During our investigation we discovered men and women on death row for an unbelievable range of minor offences including communications workers selling private phone numbers to businessmen and minor thefts in street markets.

According to Amnesty International an estimated 374 people will be executed in China DURING this summer’s Olympics.

Official statistics claim a total of 470 were put to death here last year. But many campaigners are convinced the true figure is as high as 10,000.

Amnesty’s UK director Kate Allen said: “In this Olympic year China gets the gold medal for global executions.”(...)

Sitting apart from the rest, Li Na clutches a tear-jerking photo, the main picture on these pages. It was taken only moments before her father, a robber, was dragged off by the Chinese authorities to be killed. The picture shows Li Na and her brother clutching onto their dad’s arm in desperation. But the defeat clearly visible in Li Na’s face shows knowledge beyond her 13 years.

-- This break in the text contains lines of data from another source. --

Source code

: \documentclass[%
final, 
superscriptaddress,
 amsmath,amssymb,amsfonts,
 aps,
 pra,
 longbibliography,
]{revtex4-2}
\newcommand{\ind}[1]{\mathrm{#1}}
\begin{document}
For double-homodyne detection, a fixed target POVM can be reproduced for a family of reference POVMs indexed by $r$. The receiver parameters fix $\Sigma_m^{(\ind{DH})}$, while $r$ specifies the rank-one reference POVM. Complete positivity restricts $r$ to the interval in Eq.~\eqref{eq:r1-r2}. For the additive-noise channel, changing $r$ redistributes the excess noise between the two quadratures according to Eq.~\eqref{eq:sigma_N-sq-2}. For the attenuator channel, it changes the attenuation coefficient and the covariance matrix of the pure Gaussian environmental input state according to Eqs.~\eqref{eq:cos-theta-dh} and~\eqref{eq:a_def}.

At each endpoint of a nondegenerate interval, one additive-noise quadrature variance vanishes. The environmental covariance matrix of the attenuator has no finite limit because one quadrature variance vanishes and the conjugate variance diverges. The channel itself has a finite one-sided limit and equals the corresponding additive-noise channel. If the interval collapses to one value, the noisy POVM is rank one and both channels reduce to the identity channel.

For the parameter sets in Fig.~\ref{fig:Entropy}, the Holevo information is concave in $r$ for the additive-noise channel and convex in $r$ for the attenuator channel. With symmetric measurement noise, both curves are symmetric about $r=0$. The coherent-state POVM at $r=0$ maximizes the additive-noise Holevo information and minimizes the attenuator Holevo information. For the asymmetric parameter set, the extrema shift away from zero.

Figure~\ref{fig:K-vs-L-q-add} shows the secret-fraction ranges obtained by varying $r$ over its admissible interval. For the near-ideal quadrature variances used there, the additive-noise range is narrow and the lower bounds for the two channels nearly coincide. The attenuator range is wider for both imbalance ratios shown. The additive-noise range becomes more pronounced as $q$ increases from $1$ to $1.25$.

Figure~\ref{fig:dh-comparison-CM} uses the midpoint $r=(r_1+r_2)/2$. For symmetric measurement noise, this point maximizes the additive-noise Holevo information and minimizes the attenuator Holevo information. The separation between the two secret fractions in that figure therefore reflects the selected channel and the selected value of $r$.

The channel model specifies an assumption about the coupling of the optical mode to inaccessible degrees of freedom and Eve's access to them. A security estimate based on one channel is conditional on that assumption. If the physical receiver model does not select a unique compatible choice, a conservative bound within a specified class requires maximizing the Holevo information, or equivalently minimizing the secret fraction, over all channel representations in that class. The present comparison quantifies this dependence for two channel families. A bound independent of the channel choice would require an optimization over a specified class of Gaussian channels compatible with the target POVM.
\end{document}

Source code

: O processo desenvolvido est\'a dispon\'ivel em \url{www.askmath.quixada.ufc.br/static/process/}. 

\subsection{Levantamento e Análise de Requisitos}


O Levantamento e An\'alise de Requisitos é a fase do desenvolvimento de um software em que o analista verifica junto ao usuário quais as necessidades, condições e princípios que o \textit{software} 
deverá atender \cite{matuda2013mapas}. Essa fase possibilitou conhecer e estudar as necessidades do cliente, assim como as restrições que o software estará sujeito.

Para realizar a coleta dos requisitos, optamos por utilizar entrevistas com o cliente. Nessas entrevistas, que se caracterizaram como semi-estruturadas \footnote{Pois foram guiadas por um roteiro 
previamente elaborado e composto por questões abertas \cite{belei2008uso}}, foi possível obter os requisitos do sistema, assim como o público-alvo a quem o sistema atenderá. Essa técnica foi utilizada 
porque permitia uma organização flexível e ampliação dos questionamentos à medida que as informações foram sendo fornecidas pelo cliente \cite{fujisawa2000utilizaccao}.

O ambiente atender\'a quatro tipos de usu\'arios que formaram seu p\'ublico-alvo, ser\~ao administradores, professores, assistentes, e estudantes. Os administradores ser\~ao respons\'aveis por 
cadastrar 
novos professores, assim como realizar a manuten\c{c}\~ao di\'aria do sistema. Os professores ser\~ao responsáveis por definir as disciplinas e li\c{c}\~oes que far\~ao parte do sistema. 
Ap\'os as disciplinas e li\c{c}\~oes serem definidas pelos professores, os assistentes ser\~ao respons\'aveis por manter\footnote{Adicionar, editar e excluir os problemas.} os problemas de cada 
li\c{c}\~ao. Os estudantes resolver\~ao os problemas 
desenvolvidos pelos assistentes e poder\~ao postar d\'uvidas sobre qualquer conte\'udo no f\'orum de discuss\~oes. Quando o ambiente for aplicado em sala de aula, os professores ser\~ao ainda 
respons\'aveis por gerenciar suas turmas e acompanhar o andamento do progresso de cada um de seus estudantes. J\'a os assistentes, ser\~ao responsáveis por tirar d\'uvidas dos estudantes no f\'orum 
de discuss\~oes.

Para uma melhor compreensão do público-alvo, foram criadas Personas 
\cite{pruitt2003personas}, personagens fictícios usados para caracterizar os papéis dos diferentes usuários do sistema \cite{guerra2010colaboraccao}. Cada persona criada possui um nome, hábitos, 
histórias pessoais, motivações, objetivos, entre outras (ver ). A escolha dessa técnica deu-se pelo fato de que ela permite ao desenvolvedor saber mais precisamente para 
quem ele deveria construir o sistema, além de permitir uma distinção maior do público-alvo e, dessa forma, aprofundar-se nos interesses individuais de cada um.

“This is the last thing I saw of my father,” she tells us. “He had his head shaved and he smelled funny. He was sobbing like a child and could barely lift his head.

“Some of the children here don’t know what’s happened to their parents. I’d prefer if that was the case with me, too. My dad fought them as we left the room, he tried to get to us through the glass. This is the memory I have to bear.”

As she talks, Li Na walks to the window and points to the fence surrounding the orphanage.

“That’s to stop the local villagers from getting to us,” she says sadly. “They see us as cursed and evil.

“But our parents’ lives are NOT ours. I don’t understand why they shout through the fence and spit at us as in the street. It makes me realise we all have no hope.”(...)

Human rights activists fear the increase in lethal injections, which is inevitably followed by the harvesting of the victim’s organs, is boosting the country’s growing market for transplants. It is known that Chinese prison authorities have been trading in the organs of executed prisoners for two decades. So the mobile death vans can only fuel the grisly market, ensuring fresher tissue and more sterile facilities.(...)

Back at the orphanage Hou Yu Li Hang, 13 recalls how his mother suffered a similar fate. “I can’t remember my dad,” he says. “He left when I was young.

“My mother was executed for robbery but I remember how she used to buy me presents. She once got me a kite and I think of her watching me play with it in the street outside our house.”(...)

“I WILL go to Beijing and become an actor. And I’ll become the first child of an executed mother to be famous, to rise to the top and make people realise we CAN have a life after what happened to us.”